Material for this exercise Start Marker

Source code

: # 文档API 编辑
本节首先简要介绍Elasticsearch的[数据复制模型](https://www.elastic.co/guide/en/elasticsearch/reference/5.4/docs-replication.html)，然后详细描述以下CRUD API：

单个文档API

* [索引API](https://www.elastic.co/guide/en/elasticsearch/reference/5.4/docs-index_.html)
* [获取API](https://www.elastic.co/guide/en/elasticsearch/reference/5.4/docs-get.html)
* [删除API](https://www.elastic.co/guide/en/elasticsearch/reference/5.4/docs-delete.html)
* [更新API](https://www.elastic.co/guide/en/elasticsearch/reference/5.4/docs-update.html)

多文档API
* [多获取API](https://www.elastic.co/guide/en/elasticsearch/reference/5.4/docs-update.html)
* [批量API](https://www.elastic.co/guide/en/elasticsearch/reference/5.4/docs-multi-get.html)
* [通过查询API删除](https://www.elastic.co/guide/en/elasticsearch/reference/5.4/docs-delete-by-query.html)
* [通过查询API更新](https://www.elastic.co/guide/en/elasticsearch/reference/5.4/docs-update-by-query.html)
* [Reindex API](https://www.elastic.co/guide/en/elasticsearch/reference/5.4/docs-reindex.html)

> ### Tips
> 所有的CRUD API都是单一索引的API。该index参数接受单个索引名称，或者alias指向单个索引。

Material for this exercise End Marker
Material for this exercise Start Marker

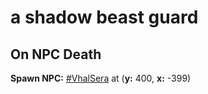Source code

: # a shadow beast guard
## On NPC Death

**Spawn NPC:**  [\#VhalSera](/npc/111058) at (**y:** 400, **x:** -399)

Material for this exercise End Marker
Material for this exercise Start Marker

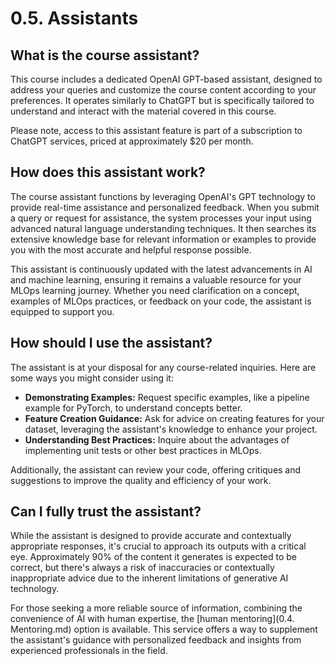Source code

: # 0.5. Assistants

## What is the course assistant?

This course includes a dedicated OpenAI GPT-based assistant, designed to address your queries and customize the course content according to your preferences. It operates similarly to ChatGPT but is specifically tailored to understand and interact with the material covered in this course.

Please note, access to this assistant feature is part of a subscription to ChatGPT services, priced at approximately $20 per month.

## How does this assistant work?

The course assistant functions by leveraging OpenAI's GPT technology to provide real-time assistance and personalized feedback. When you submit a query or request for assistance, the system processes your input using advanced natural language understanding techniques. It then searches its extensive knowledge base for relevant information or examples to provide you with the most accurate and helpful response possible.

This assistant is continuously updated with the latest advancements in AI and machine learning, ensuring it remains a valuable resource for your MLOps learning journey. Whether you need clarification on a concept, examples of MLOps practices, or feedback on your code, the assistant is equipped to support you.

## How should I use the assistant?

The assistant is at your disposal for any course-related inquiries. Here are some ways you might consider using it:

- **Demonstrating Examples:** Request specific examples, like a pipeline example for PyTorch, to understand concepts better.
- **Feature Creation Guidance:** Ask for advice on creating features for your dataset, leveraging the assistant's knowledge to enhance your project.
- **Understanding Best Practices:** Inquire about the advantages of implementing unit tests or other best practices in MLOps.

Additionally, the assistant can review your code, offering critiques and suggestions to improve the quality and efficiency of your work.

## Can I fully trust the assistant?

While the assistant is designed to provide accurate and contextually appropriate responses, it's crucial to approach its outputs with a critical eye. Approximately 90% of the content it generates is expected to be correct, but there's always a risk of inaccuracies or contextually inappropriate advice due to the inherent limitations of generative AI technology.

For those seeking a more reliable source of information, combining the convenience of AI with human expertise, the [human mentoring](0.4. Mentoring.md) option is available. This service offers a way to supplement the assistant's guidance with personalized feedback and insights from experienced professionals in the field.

Material for this exercise End Marker

**Activity:**
Copy the stretch of the records above that runs from the line with "The assistant is at" through the line with "For those seeking". Both end lines belong in the copy, and nothing else does.

**Written response:**
The assistant is at your disposal for any course-related inquiries. Here are some ways you might consider using it:

- **Demonstrating Examples:** Request specific examples, like a pipeline example for PyTorch, to understand concepts better.
- **Feature Creation Guidance:** Ask for advice on creating features for your dataset, leveraging the assistant's knowledge to enhance your project.
- **Understanding Best Practices:** Inquire about the advantages of implementing unit tests or other best practices in MLOps.

Additionally, the assistant can review your code, offering critiques and suggestions to improve the quality and efficiency of your work.

## Can I fully trust the assistant?

While the assistant is designed to provide accurate and contextually appropriate responses, it's crucial to approach its outputs with a critical eye. Approximately 90% of the content it generates is expected to be correct, but there's always a risk of inaccuracies or contextually inappropriate advice due to the inherent limitations of generative AI technology.

For those seeking a more reliable source of information, combining the convenience of AI with human expertise, the [human mentoring](0.4. Mentoring.md) option is available. This service offers a way to supplement the assistant's guidance with personalized feedback and insights from experienced professionals in the field.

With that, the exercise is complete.